— EXERCISE OBJECTIVE —
Repeat each entry exactly and drop the pictures.

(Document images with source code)
-------

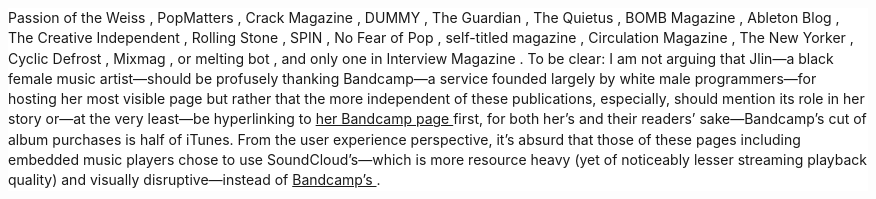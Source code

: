 Passion of the Weiss
, 
PopMatters
, 
Crack Magazine
, 
DUMMY
, 
The Guardian
, 
The Quietus
, 
BOMB Magazine
, 
Ableton Blog
, 
The Creative Independent
, 
Rolling Stone
, 
SPIN
, 
No Fear of Pop
, 
self-titled magazine
, 
Circulation Magazine
, 
The New Yorker
, 
Cyclic Defrost
, 
Mixmag
, or 
melting bot
, and only one in 
Interview Magazine
. To be clear: I am 
not
 arguing that Jlin—a black female music artist—should be profusely thanking Bandcamp—a service founded largely by white male programmers—for hosting her most visible page but rather that the more independent of these publications, especially, should mention its role in her story or—at the very least—be hyperlinking to [
her Bandcamp page
](https://jlin.bandcamp.com/) first, for both her’s and their readers’ sake—Bandcamp’s cut of album purchases is half of iTunes. From the user experience perspective, it’s absurd that those of these pages including embedded music players chose to use SoundCloud’s—which is more resource heavy (yet of noticeably lesser streaming playback quality) and visually disruptive—instead of [
Bandcamp’s
](https://daily.bandcamp.com/2013/06/12/all-new-players-up-twitter-too/).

-------

— OUTPUT FOR THIS EXERCISE —
Source code

: Passion of the Weiss
, 
PopMatters
, 
Crack Magazine
, 
DUMMY
, 
The Guardian
, 
The Quietus
, 
BOMB Magazine
, 
Ableton Blog
, 
The Creative Independent
, 
Rolling Stone
, 
SPIN
, 
No Fear of Pop
, 
self-titled magazine
, 
Circulation Magazine
, 
The New Yorker
, 
Cyclic Defrost
, 
Mixmag
, or 
melting bot
, and only one in 
Interview Magazine
. To be clear: I am 
not
 arguing that Jlin—a black female music artist—should be profusely thanking Bandcamp—a service founded largely by white male programmers—for hosting her most visible page but rather that the more independent of these publications, especially, should mention its role in her story or—at the very least—be hyperlinking to [
her Bandcamp page
](https://jlin.bandcamp.com/) first, for both her’s and their readers’ sake—Bandcamp’s cut of album purchases is half of iTunes. From the user experience perspective, it’s absurd that those of these pages including embedded music players chose to use SoundCloud’s—which is more resource heavy (yet of noticeably lesser streaming playback quality) and visually disruptive—instead of [
Bandcamp’s
](https://daily.bandcamp.com/2013/06/12/all-new-players-up-twitter-too/).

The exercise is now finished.